Depression affects millions of people worldwide, with limited effective treatment options. Antidepressant medications and psychological therapies have limitations, and patient preferences for treatment vary.
As a result, cranial electrostimulation (CES) therapy is being explored as a potential treatment option. The Alpha-Stim Anxiety Insomnia and Depression (AID) device, a CES device manufactured by Electromedical Products International, has received a CE-marking and is used for treating anxiety, insomnia, and depression.
While previous studies have shown promising results for using CES in reducing depressive symptoms, there is a lack of robust evidence on its clinical effectiveness versus sham treatment in people with primary major depression. The need for a broader range of practical and accessible treatments for depression is clear, and CES therapy may offer a promising solution.
A recent study published in The Lancet Psychiatry investigated the effectiveness of the Alpha-Stim Anxiety Insomnia and Depression (AID) device for treating depression symptoms in major depression. Randomized sham-controlled trials of cranial electrostimulation with the device had previously shown improvements in anxiety and depression symptoms.
However, there were no adequately powered trials in major depression. The study compared the clinical effectiveness of active Alpha-Stim AID to sham Alpha-Stim AID and aimed to determine whether the active device was superior in treating depression symptoms.
Alpha-Stim AID is a safe and acceptable treatment for primary major depression in individuals seeking help in primary care. However, a study showed no additional benefit when the active Alpha-Stim AID device delivered microcurrent, fixed-dose CES (100 μA) compared to sham treatment for primary significant depression symptoms that were unresponsive to antidepressant treatment. This study, known as the Alpha-Stim-D trial, was the first randomized controlled trial to assess the Alpha-Stim AID device for depression treatment in people seeking help for primary major depression.
The active and sham treatment groups showed clinically essential improvements in observer-rated depression symptoms and secondary outcomes after eight weeks. However, there was no significant difference between the active and sham groups regarding the change in depression symptoms at 16 weeks. Sham treatment was statistically superior to active treatment on the PHQ-9 at 4 and 16 weeks, on the GAD-7 at four weeks only, and on the EQ-5D-5L at 16 weeks only.

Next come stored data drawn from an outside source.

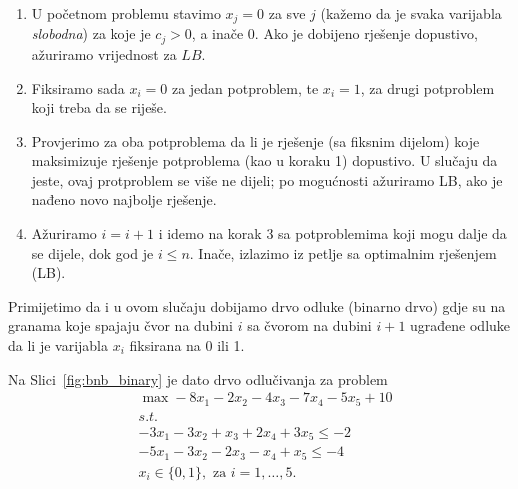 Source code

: \documentclass[a4paper, utf8, 11pt, colorlinks]{book}
\begin{document}
\begin{enumerate}
    \item U početnom problemu  stavimo $x_j=0$ za sve $j$ (kažemo da je svaka varijabla \emph{slobodna}) za koje je $c_j > 0$, a inače 0. Ako je dobijeno rješenje dopustivo, ažuriramo vrijednost za $LB$.
    \item Fiksiramo sada $x_i=0$ za jedan potproblem, te $x_i=1$, za drugi potproblem koji treba da se riješe.
    
    \item  Provjerimo za oba potproblema da li je rješenje (sa fiksnim dijelom) koje maksimizuje rješenje potproblema (kao u koraku 1) dopustivo. U slučaju da jeste,   ovaj protproblem se više ne dijeli; po mogućnosti ažuriramo LB, ako je nađeno novo najbolje rješenje.   %
    \item Ažuriramo $i = i+1$ i idemo na korak 3 sa potproblemima koji mogu dalje da se dijele, dok god je $i \leq n$. Inače, izlazimo iz petlje sa optimalnim rješenjem (LB). 
\end{enumerate}
 Primijetimo da i u ovom slučaju dobijamo drvo odluke (binarno drvo) gdje su na granama koje spajaju čvor na dubini $i$ sa čvorom na dubini $i+1$  ugrađene odluke da li je varijabla $x_i$ fiksirana na 0 ili 1.

Na Slici~\ref{fig:bnb_binary} je dato drvo odlučivanja za problem 
\begin{align*}
   &\max -8 x_1 - 2x_2 - 4x_3 - 7x_4 -5x_5 + 10 \\
   & s.t. \\
   & -3 x_1 - 3 x_2 + x_3 + 2 x_4 + 3 x_5 \leq -2 \\
   & -5 x_1 - 3 x_2 - 2 x_3 - x_4 + x_5 \leq -4 \\
   & x_i \in \{0, 1\}, \mbox{ za } i=1,\ldots,5.
\end{align*}

\end{document}
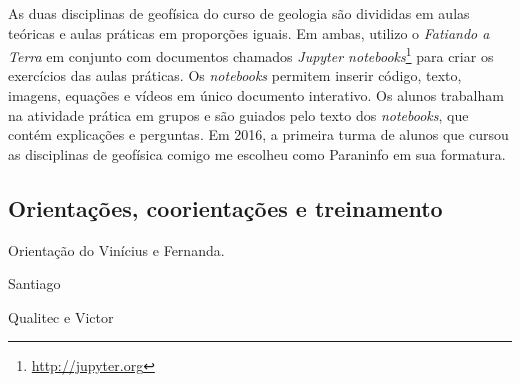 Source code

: As duas disciplinas de geofísica do curso de
geologia
são divididas em aulas
teóricas e aulas práticas em proporções iguais.
Em ambas, utilizo o \textit{Fatiando a Terra} em conjunto com documentos
chamados \textit{Jupyter notebooks}\footnote{\url{http://jupyter.org}} para
criar os exercícios das aulas práticas.
Os \textit{notebooks} permitem inserir código, texto, imagens, equações e
vídeos em único documento interativo.
Os alunos trabalham na atividade prática em grupos e são guiados pelo texto dos
\textit{notebooks}, que contém explicações e perguntas.
Em 2016, a primeira turma de alunos que cursou as disciplinas de geofísica
comigo me escolheu como Paraninfo em sua formatura.



\subsection{Orientações, coorientações e treinamento}

Orientação do Vinícius e Fernanda.

Santiago

Qualitec e Victor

Nonetheless, the differences between treatment groups were slight and inconsistent across all time points, falling below clinically essential thresholds. The intervention was found to be well tolerated and safe for participants, with minor differences in adverse events between the groups. A high proportion of participants completed the recommended course of treatment.
Retention to the primary endpoint at 16 weeks after randomization was high (85%), with similar attrition between the groups, and the treatment completion at 73% was acceptable. The sample was representative of the age (including individuals aged 16–18) and gender characteristics of patients with depression in primary care. However, few people who were unemployed or with a disability were recruited into the study. The sample was broadly representative of the ethnicity of the population in England.

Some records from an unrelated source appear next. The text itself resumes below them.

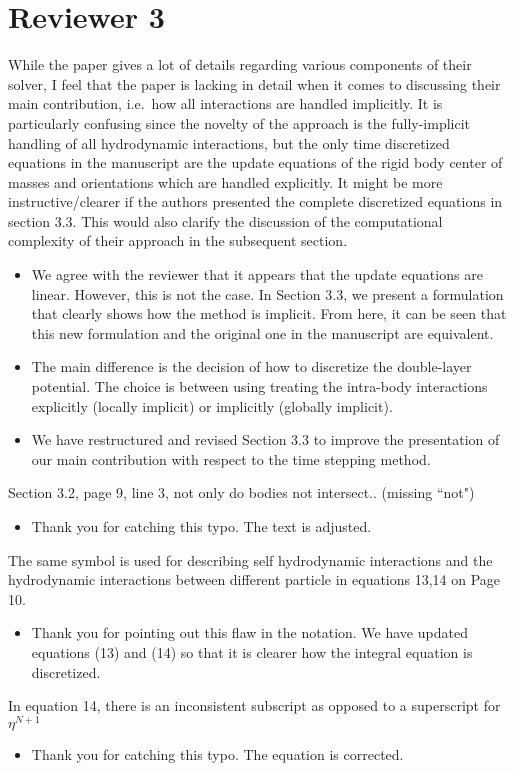 \documentclass[11pt]{article}
\newcommand{\comment}[1]{{\color{blue} #1}}
\begin{document}
\section*{Reviewer 3}
\noindent
\comment{While the paper gives a lot of details regarding various
  components of their solver, I feel that the paper is lacking in detail
  when it comes to discussing their main contribution, i.e.~how all
  interactions are handled implicitly. It is particularly confusing
  since the novelty of the approach is the fully-implicit handling of
  all hydrodynamic interactions, but the only time discretized equations
  in the manuscript are the update equations of the rigid body center of
  masses and orientations which are handled explicitly. It might be more
  instructive/clearer if the authors presented the complete discretized
  equations in section 3.3. This would also clarify the discussion of
the computational complexity of their approach in the subsequent
section.}
\begin{itemize}
  \item We agree with the reviewer that it appears that the update
    equations are linear.  However, this is not the case.  In Section
    3.3, we present a formulation that clearly shows how the method is
    implicit.  From here, it can be seen that this new formulation and
    the original one in the manuscript are equivalent.

  \item The main difference is the decision of how to discretize the
    double-layer potential.  The choice is between using treating the
    intra-body interactions explicitly (locally implicit) or implicitly
    (globally implicit).

  \item We have restructured and revised Section 3.3 to improve the
    presentation of our main contribution with respect to the time
    stepping method.
\end{itemize}

\noindent
\comment{Section 3.2, page 9, line 3, not only do bodies not intersect..
(missing ``not")}
\begin{itemize}
  \item Thank you for catching this typo.  The text is adjusted.
\end{itemize}

\noindent
\comment{The same symbol is used for describing self hydrodynamic
interactions and the hydrodynamic interactions between different
particle in equations 13,14 on Page 10.}
\begin{itemize}
  \item Thank you for pointing out this flaw in the notation.  We have
    updated equations (13) and (14) so that it is clearer how the
    integral equation is discretized.
\end{itemize}

\noindent
\comment{In equation 14, there is an inconsistent subscript as opposed
to a superscript for $\eta^{N+1}$}
\begin{itemize}
  \item Thank you for catching this typo.  The equation is corrected.
\end{itemize}
\end{document}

The study, which was an effectiveness trial rather than a test of efficacy, did not exclude all comorbidities, such as personality disorder or stable medical illness, to improve the generalizability of the results to patients seeking treatment for depression in primary care.
Although scores of 10–14 and 15–19 on the PHQ-9 were initially characterized as indicating moderate and moderately severe depression, more recent guidance published while the trial was recruiting suggests that these ranges should be regarded as mild and moderate severity.

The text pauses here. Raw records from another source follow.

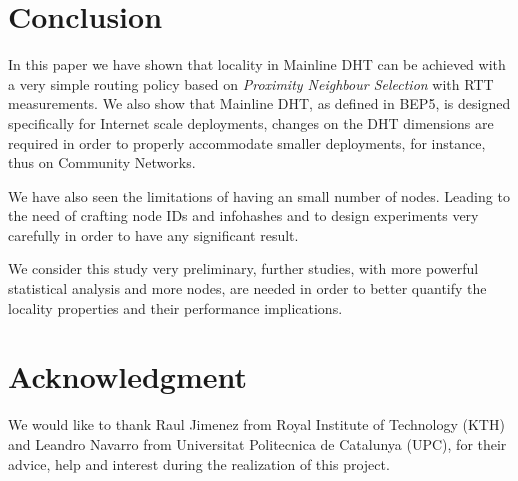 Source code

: \documentclass[conference]{IEEEtran}
\begin{document}
\section{Conclusion}
In this paper we have shown that locality in Mainline DHT can be achieved with a very simple routing policy based on \textit{Proximity Neighbour Selection} with RTT measurements. We also show that Mainline DHT, as defined in BEP5, is designed specifically for Internet scale deployments, changes on the DHT dimensions are required in order to properly accommodate smaller deployments, for instance, thus on Community Networks.

We have also seen the limitations of having an small number of nodes. Leading to the need of crafting node IDs and infohashes and to design experiments very carefully in order to have any significant result.

We consider this study very preliminary, further studies, with more powerful statistical analysis and more nodes, are needed in order to better quantify the locality properties and their performance implications.

\section*{Acknowledgment}


We would like to thank Raul Jimenez from Royal Institute of Technology (KTH) and
Leandro Navarro from Universitat Politecnica de Catalunya (UPC), for their advice, help and interest during the realization of this project.


\ifCLASSOPTIONcaptionsoff
  \newpage
\fi




\end{document}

The magnitude of mean clinical improvements met the minimum threshold for a clinically significant change at 16 weeks in both the active and sham Alpha-Stim AID groups on the GRID-HDRS-17 and in the sham group on the PHQ-9, GAD-7, and EQ-5D-5L. In the active Alpha-Stim AID group, clinically essential changes in PHQ-9, GAD-7, and EQ-5D-5L were observed at eight weeks.
However, the study found no evidence to support the clinical effectiveness of Alpha-Stim AID CES in patients with moderate to moderately severe primary major depression.